Essa tensão já vem se refletindo no número de denúncias recebidas pelo Observatório da Discriminação Racial no Futebol, que, desde 2014, mapeia casos de preconceito e discriminação no esporte. Em 2017, foram registrados 71, enquanto, em 2018, já foram contabilizados 60, com a expectativa de que supere a marca do ano anterior. “A gente percebe não só no Brasil, mas no mundo inteiro, um aumento muito grande de casos de racismo e homofobia. Acho que tem muito a ver com o crescimento do conservadorismo, das pessoas que tem mais coragem de expressar seu preconceito”, aponta Marcelo, criador do Observatório.

Apesar do aumento de casos, poucos são efetivamente investigados e condenados. O primeiro registro de homofobia condenado no Brasil ocorreu em 2017. Em um jogo entre Paysandu e Luverdense, a torcida Banda Alma Celeste exibiu uma bandeira do movimento LGBT. Mais tarde naquele dia, torcedores do mesmo clube agrediram os integrantes da Alma Celeste. O caso, apesar de ter sido julgado, foi condenado por violência, absolvendo a acusação de homofobia. Neste ano, a ocorrência envolvendo o Atlético Mineiro também teve desfecho semelhante. “Nunca um jogador no Brasil se identificou como homossexual, e agora? Se a gente tava quase conseguindo que alguém levantasse essa bandeira, agora ela não vai ser levantada por muito tempo”, aponta Marcelo.

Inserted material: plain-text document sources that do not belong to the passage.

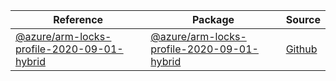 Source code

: | Reference | Package | Source |
|---|---|---|
|[@azure/arm-locks-profile-2020-09-01-hybrid](arm-locks-profile-2020-09-01-hybrid-readme)|[@azure/arm-locks-profile-2020-09-01-hybrid](https://www.npmjs.com/package/@azure/arm-locks-profile-2020-09-01-hybrid)|[Github](https://github.com/Azure/azure-sdk-for-js/blob/main/sdk/locks/arm-locks-profile-2020-09-01-hybrid)|
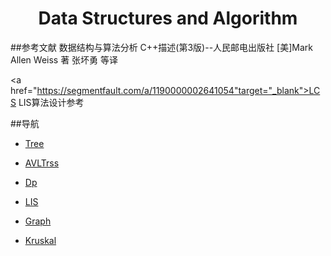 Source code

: <h1 align="center">Data Structures and Algorithm</h1>

##参考文献
  数据结构与算法分析 C++描述(第3版)--人民邮电出版社 [美]Mark Allen Weiss 著 张坏勇 等译

  <a href="https://segmentfault.com/a/1190000002641054"target="_blank">LCS LIS算法设计参考</a>

##导航
- [Tree](https://github.com/bwfullcolor/Notes/tree/master/Data_Structures_And_Algorithm/Tree)
 + [AVLTrss](https://github.com/bwfullcolor/Notes/tree/master/Data_Structures_And_Algorithm/Tree/AvlTree)
- [Dp](https://github.com/bwfullcolor/Notes/tree/master/Data_Structures_And_Algorithm/Dp)
 + [LIS](https://github.com/bwfullcolor/Notes/tree/master/Data_Structures_And_Algorithm/Dp/LIS)
- [Graph](https://github.com/bwfullcolor/Notes/tree/master/Data_Structures_And_Algorithm/Graph)
 + [Kruskal](https://github.com/bwfullcolor/Notes/tree/master/Data_Structures_And_Algorithm/Graph/Kruskal)
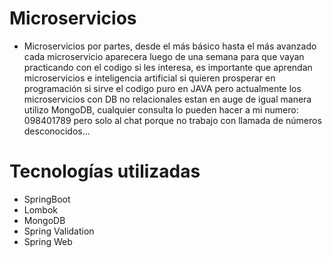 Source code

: # Microservicios

* Microservicios por partes, desde el más básico hasta el más avanzado
cada microservicio aparecera luego de una semana para que vayan practicando con el codigo si les interesa,
es importante que aprendan microservicios e inteligencia artificial si quieren prosperar en programación
si sirve el codigo puro en JAVA pero actualmente los microservicios con DB no relacionales estan en auge
de igual manera utilizo MongoDB, cualquier consulta lo pueden hacer a mi numero: 098401789 pero solo
al chat porque no trabajo con llamada de números desconocidos...

# Tecnologías utilizadas
* SpringBoot
* Lombok
* MongoDB
* Spring Validation
* Spring Web

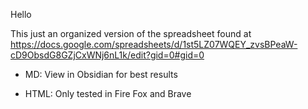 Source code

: Hello

This just an organized version of the spreadsheet found at https://docs.google.com/spreadsheets/d/1st5LZ07WQEY_zvsBPeaW-cD9ObsdG8GZjCxWNj6nL1k/edit?gid=0#gid=0

- MD: View in Obsidian for best results

- HTML: Only tested in Fire Fox and Brave
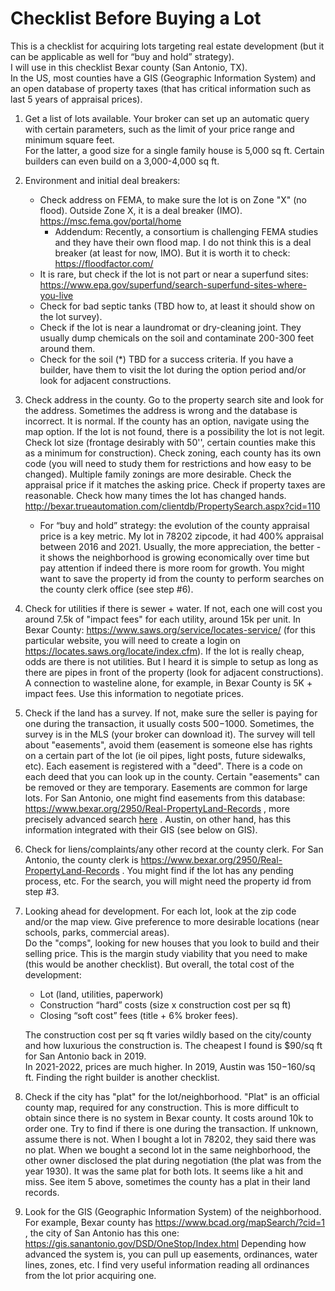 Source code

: # Checklist Before Buying a Lot

This is a checklist for acquiring lots targeting real estate development (but it can be applicable as well for “buy and hold” strategy).    
I will use in this checklist Bexar county (San Antonio, TX).  
In the US, most counties have a GIS (Geographic Information System) and an open database of property taxes (that has critical information such as last 5 years of appraisal prices).  

1. Get a list of lots available. Your broker can set up an automatic query with certain parameters, such as the limit of your price range and minimum square feet.  
For the latter, a good size for a single family house is 5,000 sq ft. Certain builders can even build on a 3,000-4,000 sq ft.

2. Environment and initial deal breakers:
    -  Check address on FEMA, to make sure the lot is on Zone "X" (no flood). Outside Zone X, it is a deal breaker (IMO). https://msc.fema.gov/portal/home  
        - Addendum: Recently, a consortium is challenging FEMA studies and they have their own flood map. I do not think this is a deal breaker (at least for now, IMO). But it is worth it to check: https://floodfactor.com/  
    -  It is rare, but check if the lot is not part or near a superfund sites: https://www.epa.gov/superfund/search-superfund-sites-where-you-live
    -  Check for bad septic tanks (TBD how to, at least it should show on the lot survey).
    -  Check if the lot is near a laundromat or dry-cleaning joint. They usually dump chemicals on the soil and contaminate 200-300 feet around them. 
    -  Check for the soil (*) TBD for a success criteria. If you have a builder, have them to visit the lot during the option period and/or look for adjacent constructions.

3. Check address in the county. Go to the property search site and look for the address. Sometimes the address is wrong and the database is incorrect. It is normal. If the county has an option, navigate using the map option. If the lot is not found, there is a possibility the lot is not legit. Check lot size (frontage desirably with 50'', certain counties make this as a minimum for construction). Check zoning, each county has its own code (you will need to study them for restrictions and how easy to be changed). Multiple family zonings are more desirable. Check the appraisal price if it matches the asking price. Check if property taxes are reasonable. Check how many times the lot has changed hands.  http://bexar.trueautomation.com/clientdb/PropertySearch.aspx?cid=110  
    - For “buy and hold” strategy: the evolution of the county appraisal price is a key metric. My lot in 78202 zipcode, it had 400% appraisal between 2016 and 2021. Usually, the more appreciation, the better - it shows the neighborhood is growing economically over time but pay attention if indeed there is more room for growth. You might want to save the property id from the county to perform searches on the county clerk office (see step #6).

4. Check for utilities if there is sewer + water. If not, each one will cost you around 7.5k of "impact fees" for each utility, around 15k per unit.   In Bexar County: https://www.saws.org/service/locates-service/ (for this particular website, you will need to create a login on https://locates.saws.org/locate/index.cfm). If the lot is really cheap, odds are there is not utilities. But I heard it is simple to setup as long as there are pipes in front of the property (look for adjacent constructions). A connection to wasteline alone, for example, in Bexar County is 5K + impact fees. Use this information to negotiate prices.

5. Check if the land has a survey. If not, make sure the seller is paying for one during the transaction, it usually costs $500-$1000. Sometimes, the survey is in the MLS (your broker can download it). The survey will tell about "easements", avoid them (easement is someone else has rights on a certain part of the lot (ie oil pipes, light posts, future sidewalks, etc). Each easement is registered with a "deed". There is a code on each deed that you can look up in the county. Certain "easements" can be removed or they are temporary. Easements are common for large lots. For San Antonio, one might find easements from this database: https://www.bexar.org/2950/Real-PropertyLand-Records , more precisely advanced search [here](https://bexar.tx.publicsearch.us/search/advanced) . Austin, on other hand, has this information integrated with their GIS (see below on GIS).

6. Check for liens/complaints/any other record at the  county clerk. For San Antonio, the county clerk is https://www.bexar.org/2950/Real-PropertyLand-Records . You might find if the lot has any pending process, etc. For the search, you will might need the property id from step #3. 

7. Looking ahead for development. For each lot, look at the zip code and/or the map view. 
Give preference to more desirable locations (near schools, parks, commercial areas).  
Do the "comps", looking for new houses that you look to build and their selling price. This is the margin study viability that you need to make (this would be another checklist). 
But overall, the total cost of the development:
    - Lot (land, utilities, paperwork)
    - Construction “hard” costs (size x construction cost per sq ft)
    - Closing “soft cost” fees (title + 6% broker fees).

    The construction cost per sq ft varies wildly based on the city/county and how luxurious the construction is. The cheapest I found is $90/sq ft for San Antonio back in 2019.  
    In 2021-2022, prices are much higher. In 2019, Austin was $150-$160/sq ft. Finding the right builder is another checklist.

8. Check if the city has "plat" for the lot/neighborhood. "Plat" is an official county map, required for any construction. This is more difficult to obtain since there is no system in Bexar county. It costs around 10k to order one. Try to find if there is one during the transaction. If unknown, assume there is not.
When I bought a lot in 78202, they said there was no plat. When we bought a second lot in the same neighborhood, the other owner disclosed the plat during negotiation (the plat was from the year 1930). It was the same plat for both lots. It seems like a hit and miss. See item 5 above, sometimes the county has a plat in their land records.

9. Look for the GIS (Geographic Information System) of the neighborhood. For example, Bexar county has https://www.bcad.org/mapSearch/?cid=1 , the city of San Antonio has this one: https://gis.sanantonio.gov/DSD/OneStop/Index.html
Depending how advanced the system is, you can pull up easements, ordinances, water lines, zones, etc. 
I find very useful information reading all ordinances from the lot prior acquiring one.

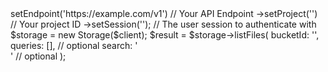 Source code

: <?php

use Appwrite\Client;
use Appwrite\Services\Storage;

$client = (new Client())
    ->setEndpoint('https://example.com/v1') // Your API Endpoint
    ->setProject('<YOUR_PROJECT_ID>') // Your project ID
    ->setSession(''); // The user session to authenticate with

$storage = new Storage($client);

$result = $storage->listFiles(
    bucketId: '<BUCKET_ID>',
    queries: [], // optional
    search: '<SEARCH>' // optional
); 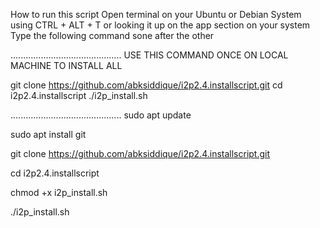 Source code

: How to run this script
Open terminal on your Ubuntu or Debian System using CTRL + ALT + T or looking it up on the app section on your system
Type the following command sone after the other

............................................
USE THIS COMMAND ONCE ON LOCAL MACHINE TO INSTALL ALL

git clone https://github.com/abksiddique/i2p2.4.installscript.git
cd i2p2.4.installscript
./i2p_install.sh

............................................
sudo apt update

sudo apt install git

git clone https://github.com/abksiddique/i2p2.4.installscript.git

cd i2p2.4.installscript

chmod +x i2p_install.sh

./i2p_install.sh
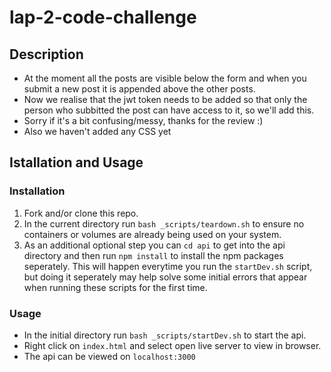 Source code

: # lap-2-code-challenge
## Description
- At the moment all the posts are visible below the form and when you submit a new post it is appended above the other posts.
- Now we realise that the jwt token needs to be added so that only the person who subbitted the post can have access to it, so we'll add this.
- Sorry if it's a bit confusing/messy, thanks for the review :)
- Also we haven't added any CSS yet
## Istallation and Usage
### Installation
1. Fork and/or clone this repo.
2. In the current directory run `bash _scripts/teardown.sh` to ensure no containers or volumes are already being used on your system.
3. As an additional optional step you can `cd api` to get into the api directory and then run `npm install` to install the npm packages seperately. This will happen everytime you run the `startDev.sh` script, but doing it seperately may help solve some initial errors that appear when running these scripts for the first time.
### Usage
- In the initial directory run `bash _scripts/startDev.sh` to start the api.
- Right click on `index.html` and select open live server to view in browser.
- The api can be viewed on `localhost:3000`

Segundo R.M., o surgimento dos movimentos antifascistas no Brasil incentivou o surgimento de outras frentes em diferentes clubes da América Latina. “o Independiente Antifascista surgiu a partir de movimentos brasileiros. Tá começando a surgir agora o Boca Antifascista e muitos outros”. A articulação do movimento internacional ainda está sendo desenvolvida. Enquanto isso, as frentes brasileiras se preocupam com as perspectivas das eleições presidenciais no Brasil, disputadas por Fernando Haddad (PT) e Jair Bolsonaro (PSL). “O que vai acontecer é que a gente não vai abandonar essa luta, a gente vai criar estratégias e ir tentando achar brechas, mas a previsão é catastrófica”, acredita R.J..

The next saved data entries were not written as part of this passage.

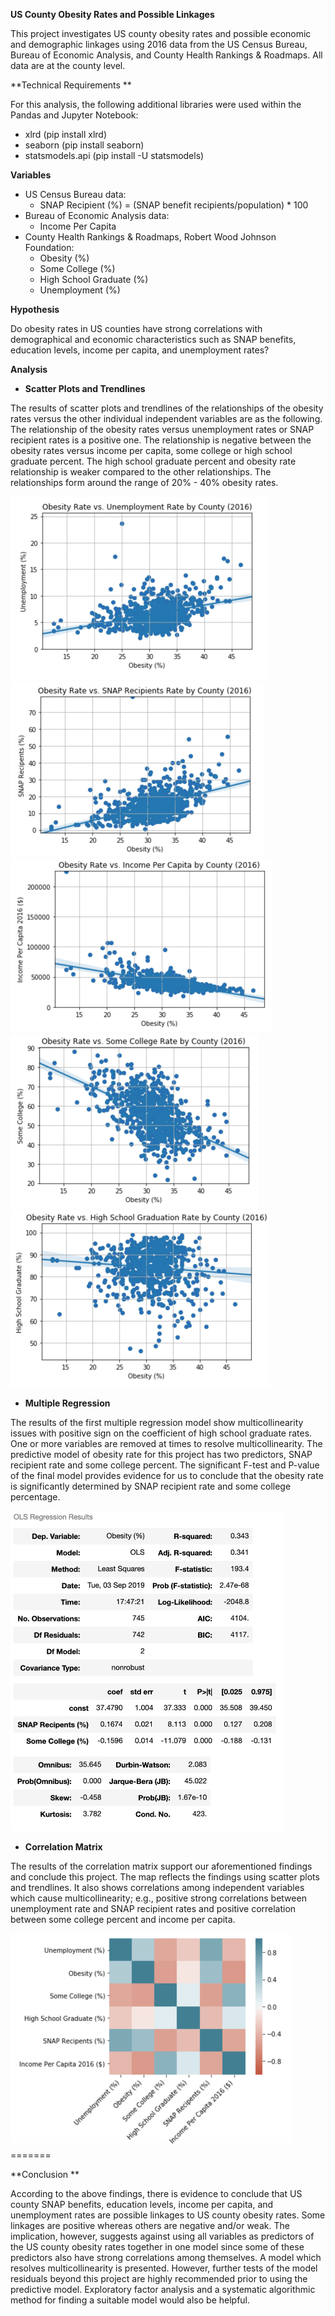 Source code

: **US County Obesity Rates and Possible Linkages**

This project investigates US county obesity rates and possible economic and demographic linkages using 2016 data from the US Census Bureau, Bureau of Economic Analysis, and County Health Rankings & Roadmaps. All data are at the county level.

**Technical Requirements **

For this analysis, the following additional libraries were used within the Pandas and Jupyter Notebook: 

-   xlrd (pip install xlrd)
-   seaborn (pip install seaborn)
-   statsmodels.api (pip install -U statsmodels)

**Variables**

-   US Census Bureau data: 
    -   SNAP Recipient (%) = (SNAP benefit recipients/population) * 100
-   Bureau of Economic Analysis data:                 
    -   Income Per Capita
-   County Health Rankings & Roadmaps, Robert Wood Johnson Foundation: 
    -   Obesity (%)
    -   Some College (%)
    -   High School Graduate (%)
    -   Unemployment (%)

**Hypothesis**

Do obesity rates in US counties have strong correlations with demographical and economic characteristics such as SNAP benefits, education levels, income per capita, and unemployment rates?

**Analysis**

-   **Scatter Plots and Trendlines**

The results of scatter plots and trendlines of the relationships of the obesity rates versus the other individual independent variables are as the following. The relationship of the obesity rates versus unemployment rates or SNAP recipient rates is a positive one. The relationship is negative between the obesity rates versus income per capita, some college or high school graduate percent. The high school graduate percent and obesity rate relationship is weaker compared to the other relationships. The relationships form around the range of 20% - 40% obesity rates.

<img src="Markdown Images/Screen Shot 2019-09-03 at 5.52.50 PM.png" alt="Obesity vs. Unemployment Rate" style="zoom:50%;" />

<img src="Markdown Images/Screen Shot 2019-09-03 at 5.53.02 PM.png" alt="Obesity vs. SNAP Recipents" style="zoom:50%;" />

<img src="Markdown Images/Screen Shot 2019-09-03 at 5.54.36 PM.png" alt="Obesity vs. Income per Capita" style="zoom:50%;" />

<img src="Markdown Images/Screen Shot 2019-09-03 at 5.54.57 PM.png" alt="Obesity vs. Some College" style="zoom:50%;" />

<img src="Markdown Images/Screen Shot 2019-09-03 at 5.55.13 PM.png" alt="Obesity vs. High School Graduation Rate" style="zoom:50%;" />



-   **Multiple Regression**

The results of the first multiple regression model show multicollinearity issues with positive sign on the coefficient of high school graduate rates. One or more variables are removed at times to resolve multicollinearity. The predictive model of obesity rate for this project has two predictors, SNAP recipient rate and some college percent. The significant F-test and P-value of the final model provides evidence for us to conclude that the obesity rate is significantly determined by SNAP recipient rate and some college percentage.

<img src="Markdown Images/Screen Shot 2019-09-03 at 5.55.42 PM.png" alt="Regression Analysis" style="zoom:50%;" />



-   **Correlation Matrix**

The results of the correlation matrix support our aforementioned findings and conclude this project. The map reflects the findings using scatter plots and trendlines. It also shows correlations among independent variables which cause multicollinearity; e.g., positive strong correlations between unemployment rate and SNAP recipient rates and positive correlation between some college percent and income per capita.

<img src="Markdown Images/Screen Shot 2019-09-03 at 5.55.56 PM.png" alt="image of correlation matrix" style="zoom:50%;" />
=======


**Conclusion **

According to the above findings, there is evidence to conclude that US county SNAP benefits, education levels, income per capita, and unemployment rates are possible linkages to US county obesity rates. Some linkages are positive whereas others are negative and/or weak. The implication, however, suggests against using all variables as predictors of the US county obesity rates together in one model since some of these predictors also have strong correlations among themselves. A model which resolves multicollinearity is presented. However, further tests of the model residuals beyond this project are highly recommended prior to using the predictive model. Exploratory factor analysis and a systematic algorithmic method for finding a suitable model would also be helpful.
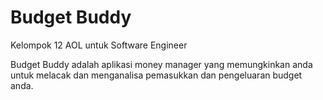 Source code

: # Budget Buddy
Kelompok 12 AOL untuk Software Engineer

Budget Buddy adalah aplikasi money manager yang memungkinkan anda untuk melacak dan menganalisa pemasukkan dan pengeluaran budget anda.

Grêmio Antifascista durante a manifestação do ‘Ele Não’ em 29 de setembro. Foto: Grêmio Antifascista/Divulgação

O medo não vem do receio de repressões institucionais, e sim de movimentos paralelos e de pessoas independentes. “Não existe um departamento específico que vai nos caçar, existem pessoas que são encorajadas a lutar contra”, relata Marcelo. Em São Paulo, já é possível encontrar movimentos ‘anti-anti’: “existe a Antifascista e a Anti-Antifascista”. Marcelo vê o surgimento desses grupos como resposta ao crescimento da “esquerda” no futebol, que antes menosprezava a prática. “O futebol, durante muito tempo, não foi bem visto pela esquerda, da academia, então partidos políticos mais alinhados à direita sempre utilizaram a força do futebol para eleger os seus candidatos. A partir de algum momento, os partidos de esquerda começaram a olhar pro futebol de uma outra maneira, que é o que temos hoje. Assim, nós temos o crescimento dessas torcidas antifascistas”.

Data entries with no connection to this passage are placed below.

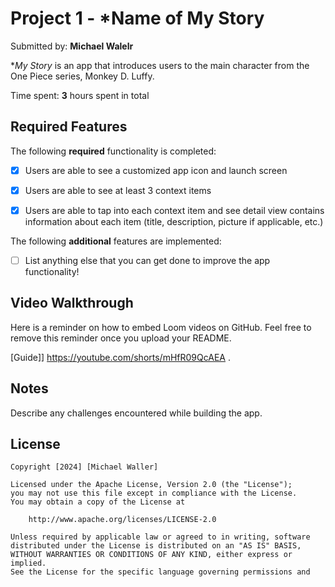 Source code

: # Project 1 - *Name of My Story

Submitted by: **Michael Walelr**

**My Story* is an app that introduces users to the main character from the One Piece series, Monkey D. Luffy.

Time spent: **3** hours spent in total

## Required Features

The following **required** functionality is completed:

- [x] Users are able to see a customized app icon and launch screen
- [x] Users are able to see at least 3 context items
- [x] Users are able to tap into each context item and see detail view contains information about each item (title, description, picture if applicable, etc.)
 


The following **additional** features are implemented:

- [ ] List anything else that you can get done to improve the app functionality!

## Video Walkthrough

Here is a reminder on how to embed Loom videos on GitHub. Feel free to remove this reminder once you upload your README. 

[Guide]] https://youtube.com/shorts/mHfR09QcAEA .

## Notes

Describe any challenges encountered while building the app.

## License

    Copyright [2024] [Michael Waller]

    Licensed under the Apache License, Version 2.0 (the "License");
    you may not use this file except in compliance with the License.
    You may obtain a copy of the License at

        http://www.apache.org/licenses/LICENSE-2.0

    Unless required by applicable law or agreed to in writing, software
    distributed under the License is distributed on an "AS IS" BASIS,
    WITHOUT WARRANTIES OR CONDITIONS OF ANY KIND, either express or implied.
    See the License for the specific language governing permissions and
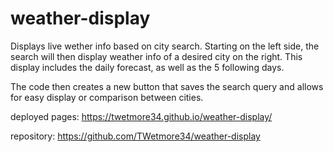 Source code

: # weather-display
Displays live wether info based on city search. Starting on the left side, the search will then display weather info of a desired city on the right. This display includes the daily forecast, as well as the 5 following days. 

The code then creates a new button that saves the search query and allows for easy display or comparison between cities.



deployed pages: https://twetmore34.github.io/weather-display/

repository: https://github.com/TWetmore34/weather-display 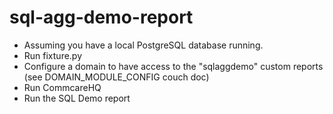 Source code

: sql-agg-demo-report
===================

* Assuming you have a local PostgreSQL database running.
* Run fixture.py
* Configure a domain to have access to the "sqlaggdemo" custom reports (see DOMAIN_MODULE_CONFIG couch doc)
* Run CommcareHQ
* Run the SQL Demo report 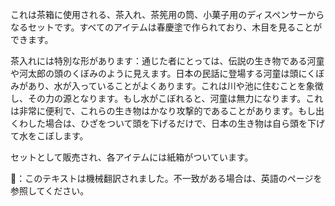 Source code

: <p>これは茶箱に使用される、茶入れ、茶筅用の筒、小菓子用のディスペンサーからなるセットです。すべてのアイテムは春慶塗で作られており、木目を見ることができます。</p>
<p>茶入れには特別な形があります：通じた者にとっては、伝説の生き物である河童や河太郎の頭のくぼみのように見えます。日本の民話に登場する河童は頭にくぼみがあり、水が入っていることがよくあります。これは川や池に住むことを象徴し、その力の源となります。もし水がこぼれると、河童は無力になります。これは非常に便利で、これらの生き物はかなり攻撃的であることがあります。もし出くわした場合は、ひざをついて頭を下げるだけで、日本の生き物は自ら頭を下げて水をこぼします。</p>
<p>セットとして販売され、各アイテムには紙箱がついています。</p>
👾：このテキストは機械翻訳されました。不一致がある場合は、英語のページを参照してください。
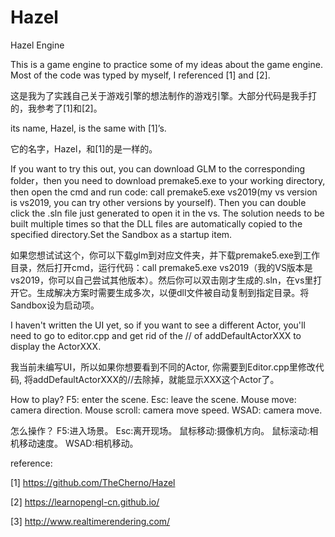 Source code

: # Hazel
Hazel Engine

This is a game engine to practice some of my ideas about the game engine. Most of the code was typed by myself, I referenced [1] and [2]. 

这是我为了实践自己关于游戏引擎的想法制作的游戏引擎。大部分代码是我手打的，我参考了[1]和[2]。


its name, Hazel, is the same with [1]’s.

它的名字，Hazel，和[1]的是一样的。


If you want to try this out, you can download GLM to the corresponding folder，then you need to download premake5.exe to your working directory, then open the cmd and run code: call premake5.exe vs2019(my vs version is vs2019, you can try other versions by yourself). Then you can double click the .sln file just generated to open it in the vs. The solution needs to be built multiple times so that the DLL files are automatically copied to the specified directory.Set the Sandbox as a startup item.

如果您想试试这个，你可以下载glm到对应文件夹，并下载premake5.exe到工作目录，然后打开cmd，运行代码：call premake5.exe vs2019（我的VS版本是vs2019，你可以自己尝试其他版本）。然后你可以双击刚才生成的.sln，在vs里打开它。生成解决方案时需要生成多次，以便dll文件被自动复制到指定目录。将Sandbox设为启动项。

I haven't written the UI yet, so if you want to see a different Actor, you'll need to go to editor.cpp and get rid of the // of addDefaultActorXXX to display the ActorXXX.

我当前未编写UI，所以如果你想要看到不同的Actor, 你需要到Editor.cpp里修改代码, 将addDefaultActorXXX的//去除掉，就能显示XXX这个Actor了。

How to play?
F5: enter the scene.
Esc: leave the scene.
Mouse move: camera direction.
Mouse scroll: camera move speed.
WSAD: camera move.

怎么操作？
F5:进入场景。
Esc:离开现场。
鼠标移动:摄像机方向。
鼠标滚动:相机移动速度。
WSAD:相机移动。


reference:

 [1] https://github.com/TheCherno/Hazel
 
 
 [2] https://learnopengl-cn.github.io/
 
 
 [3] http://www.realtimerendering.com/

A perspectiva com as eleições presidenciais deste ano, para a Grêmio Antifascista, é de que “vai se tornar muito mais difícil, muito mais urgente ampliar esse grupo e esse movimento para que a gente possa, de algum modo, resistir”. R.J. acredita que ficará muito claro dentro dos estádios a perspectiva de higienização e de militarização do ambiente, fatores ligados à arenização dos estádios. “A gente conhece muito de perto essa violência da segurança e da polícia, muito ligadas à essa postura neoliberal de tornar o estádio um espaço branco de classe média-alta. A gente acha que isso vai se acirrar muito”.

Para a Inter Antifascista, é importante que se enfrente essa onda conservadora, sempre tomando os cuidados necessários. “Um ponto do fascismo que tá muito explícito hoje é o caráter amedrontador. Eles tentam intimidar de forma que a gente se sinta quase obrigado a não se identificar, mas o mais importante é a gente não ter medo”. A proposta é que as frentes sigam disputando narrativas dentro do ambiente futebolístico e materializando ainda mais suas pautas.

“Não é que futebol e política se misturam”, diz R.J. “O futebol, só por existir, já é político. Futebol e política não se misturam porque não são coisas separadas”.

*Os entrevistados optaram por não se identificar por questões de segurança.